[Extracted records]
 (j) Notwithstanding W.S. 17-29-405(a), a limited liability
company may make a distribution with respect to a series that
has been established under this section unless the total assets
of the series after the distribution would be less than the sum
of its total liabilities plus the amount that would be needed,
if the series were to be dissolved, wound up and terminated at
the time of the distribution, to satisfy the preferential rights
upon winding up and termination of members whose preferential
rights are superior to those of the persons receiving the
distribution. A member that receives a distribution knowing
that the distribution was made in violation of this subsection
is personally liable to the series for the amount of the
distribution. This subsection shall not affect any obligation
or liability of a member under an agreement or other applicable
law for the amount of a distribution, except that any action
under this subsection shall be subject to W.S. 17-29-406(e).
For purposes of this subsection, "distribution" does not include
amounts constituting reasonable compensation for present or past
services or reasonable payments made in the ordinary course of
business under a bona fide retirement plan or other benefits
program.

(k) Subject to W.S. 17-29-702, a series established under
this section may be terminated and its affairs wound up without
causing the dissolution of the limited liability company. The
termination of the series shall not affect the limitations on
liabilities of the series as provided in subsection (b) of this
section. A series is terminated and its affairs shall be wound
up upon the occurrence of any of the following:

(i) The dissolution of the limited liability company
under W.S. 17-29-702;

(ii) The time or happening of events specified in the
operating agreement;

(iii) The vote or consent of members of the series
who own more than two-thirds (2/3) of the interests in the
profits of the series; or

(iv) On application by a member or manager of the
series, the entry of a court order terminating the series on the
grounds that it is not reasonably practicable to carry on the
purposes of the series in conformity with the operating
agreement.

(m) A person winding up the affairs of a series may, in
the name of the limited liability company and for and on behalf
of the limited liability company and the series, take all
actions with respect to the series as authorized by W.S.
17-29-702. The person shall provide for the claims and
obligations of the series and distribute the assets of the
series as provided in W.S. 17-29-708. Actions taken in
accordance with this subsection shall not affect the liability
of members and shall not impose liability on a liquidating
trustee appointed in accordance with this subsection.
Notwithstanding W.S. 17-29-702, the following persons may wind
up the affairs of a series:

→ What to produce
How many of the lines in the records include the word "established"? Only the number should be given.

→ Result of the exercise
2